Stored entries

◆ ◆ ◆ ◆ ◆

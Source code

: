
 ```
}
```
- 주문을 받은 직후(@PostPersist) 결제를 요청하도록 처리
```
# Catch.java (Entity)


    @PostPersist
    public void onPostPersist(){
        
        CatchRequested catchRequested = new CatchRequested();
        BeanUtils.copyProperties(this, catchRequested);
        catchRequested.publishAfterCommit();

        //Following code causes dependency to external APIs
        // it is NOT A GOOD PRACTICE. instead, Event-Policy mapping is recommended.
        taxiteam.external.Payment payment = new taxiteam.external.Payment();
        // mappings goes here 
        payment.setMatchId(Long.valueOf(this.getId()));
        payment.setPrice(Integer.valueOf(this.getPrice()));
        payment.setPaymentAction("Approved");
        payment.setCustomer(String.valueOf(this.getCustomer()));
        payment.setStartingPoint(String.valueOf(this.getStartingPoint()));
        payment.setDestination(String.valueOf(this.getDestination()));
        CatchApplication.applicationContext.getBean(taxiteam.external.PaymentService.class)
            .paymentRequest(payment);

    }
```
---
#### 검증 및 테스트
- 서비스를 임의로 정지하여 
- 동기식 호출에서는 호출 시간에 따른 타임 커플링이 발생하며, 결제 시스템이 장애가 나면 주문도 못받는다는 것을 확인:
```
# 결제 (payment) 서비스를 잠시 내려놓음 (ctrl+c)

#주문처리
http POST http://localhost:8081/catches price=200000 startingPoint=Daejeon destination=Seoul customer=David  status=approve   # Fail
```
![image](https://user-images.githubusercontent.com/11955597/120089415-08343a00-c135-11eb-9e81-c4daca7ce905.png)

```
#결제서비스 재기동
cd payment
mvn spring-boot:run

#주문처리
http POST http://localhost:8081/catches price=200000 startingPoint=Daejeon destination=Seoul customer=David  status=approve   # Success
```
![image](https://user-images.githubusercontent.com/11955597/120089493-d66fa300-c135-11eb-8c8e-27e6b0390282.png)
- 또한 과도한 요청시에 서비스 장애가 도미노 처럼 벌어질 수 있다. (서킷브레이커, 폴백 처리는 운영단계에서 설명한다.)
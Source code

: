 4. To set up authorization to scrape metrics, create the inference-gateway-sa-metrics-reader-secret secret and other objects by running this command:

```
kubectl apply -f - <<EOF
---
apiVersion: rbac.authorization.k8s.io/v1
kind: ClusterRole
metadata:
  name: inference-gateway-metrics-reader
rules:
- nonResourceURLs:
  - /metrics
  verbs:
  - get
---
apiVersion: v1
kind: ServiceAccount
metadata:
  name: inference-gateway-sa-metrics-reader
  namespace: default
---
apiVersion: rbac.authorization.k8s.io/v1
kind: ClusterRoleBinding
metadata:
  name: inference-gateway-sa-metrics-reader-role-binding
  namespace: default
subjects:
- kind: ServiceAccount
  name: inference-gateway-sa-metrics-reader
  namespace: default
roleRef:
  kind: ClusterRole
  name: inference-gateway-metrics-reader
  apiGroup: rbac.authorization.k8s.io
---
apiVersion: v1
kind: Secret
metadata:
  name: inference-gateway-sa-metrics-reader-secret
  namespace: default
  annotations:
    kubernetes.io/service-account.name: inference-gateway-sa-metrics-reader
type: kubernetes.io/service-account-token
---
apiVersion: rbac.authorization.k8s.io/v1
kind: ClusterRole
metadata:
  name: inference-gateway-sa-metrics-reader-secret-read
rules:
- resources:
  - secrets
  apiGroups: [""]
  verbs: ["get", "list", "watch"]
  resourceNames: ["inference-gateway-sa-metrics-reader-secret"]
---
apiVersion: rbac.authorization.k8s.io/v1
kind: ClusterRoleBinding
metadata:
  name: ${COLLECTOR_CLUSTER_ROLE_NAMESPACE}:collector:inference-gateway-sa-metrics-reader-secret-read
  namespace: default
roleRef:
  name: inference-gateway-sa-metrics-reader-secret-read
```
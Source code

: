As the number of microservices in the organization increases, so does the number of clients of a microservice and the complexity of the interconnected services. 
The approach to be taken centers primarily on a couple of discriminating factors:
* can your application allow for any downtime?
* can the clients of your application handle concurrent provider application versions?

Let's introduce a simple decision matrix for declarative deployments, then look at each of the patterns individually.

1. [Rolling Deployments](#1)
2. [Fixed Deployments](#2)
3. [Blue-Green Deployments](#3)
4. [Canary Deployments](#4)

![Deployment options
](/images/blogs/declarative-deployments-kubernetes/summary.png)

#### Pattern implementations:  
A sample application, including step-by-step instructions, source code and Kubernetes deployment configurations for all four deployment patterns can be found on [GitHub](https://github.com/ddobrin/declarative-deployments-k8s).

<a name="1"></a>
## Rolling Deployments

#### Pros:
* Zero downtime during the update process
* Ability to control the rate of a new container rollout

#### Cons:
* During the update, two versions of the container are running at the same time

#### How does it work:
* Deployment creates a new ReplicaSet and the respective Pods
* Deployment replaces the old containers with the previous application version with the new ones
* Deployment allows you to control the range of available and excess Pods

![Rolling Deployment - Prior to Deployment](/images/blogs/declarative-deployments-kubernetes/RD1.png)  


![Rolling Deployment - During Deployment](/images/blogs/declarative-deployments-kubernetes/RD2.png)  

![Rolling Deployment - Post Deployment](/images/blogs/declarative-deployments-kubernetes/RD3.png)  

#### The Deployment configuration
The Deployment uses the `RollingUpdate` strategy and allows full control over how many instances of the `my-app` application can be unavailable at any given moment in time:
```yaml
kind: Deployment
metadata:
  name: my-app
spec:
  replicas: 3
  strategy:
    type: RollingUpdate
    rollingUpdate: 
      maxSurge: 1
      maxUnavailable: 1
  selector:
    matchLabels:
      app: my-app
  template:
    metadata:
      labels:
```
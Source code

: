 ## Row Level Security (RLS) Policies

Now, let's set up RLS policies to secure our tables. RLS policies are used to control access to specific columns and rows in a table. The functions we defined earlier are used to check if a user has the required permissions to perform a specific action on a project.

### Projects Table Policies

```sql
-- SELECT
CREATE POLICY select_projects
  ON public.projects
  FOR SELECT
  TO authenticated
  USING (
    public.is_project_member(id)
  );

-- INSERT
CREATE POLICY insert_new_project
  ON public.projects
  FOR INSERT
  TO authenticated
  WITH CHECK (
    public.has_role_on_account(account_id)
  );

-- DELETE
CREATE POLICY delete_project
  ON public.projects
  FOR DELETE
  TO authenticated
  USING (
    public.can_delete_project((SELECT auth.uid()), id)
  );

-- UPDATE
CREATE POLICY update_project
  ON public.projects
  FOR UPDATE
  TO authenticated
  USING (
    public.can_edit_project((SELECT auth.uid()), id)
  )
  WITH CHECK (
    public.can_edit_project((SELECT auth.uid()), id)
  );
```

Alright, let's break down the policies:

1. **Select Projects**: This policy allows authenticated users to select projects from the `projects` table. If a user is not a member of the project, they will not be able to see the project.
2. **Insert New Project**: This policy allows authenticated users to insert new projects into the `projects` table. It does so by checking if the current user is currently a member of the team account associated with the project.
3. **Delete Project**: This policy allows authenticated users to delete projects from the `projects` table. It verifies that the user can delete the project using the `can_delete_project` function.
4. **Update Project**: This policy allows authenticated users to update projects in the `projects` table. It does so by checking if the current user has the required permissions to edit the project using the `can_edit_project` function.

◆ ◆ ◆ ◆ ◆

ABOUT THIS TASK
Look through the data and gather every line with the string "Daejeon" in it.

TASK ANSWER
http POST http://localhost:8081/catches price=200000 startingPoint=Daejeon destination=Seoul customer=David  status=approve   # Fail
http POST http://localhost:8081/catches price=200000 startingPoint=Daejeon destination=Seoul customer=David  status=approve   # Success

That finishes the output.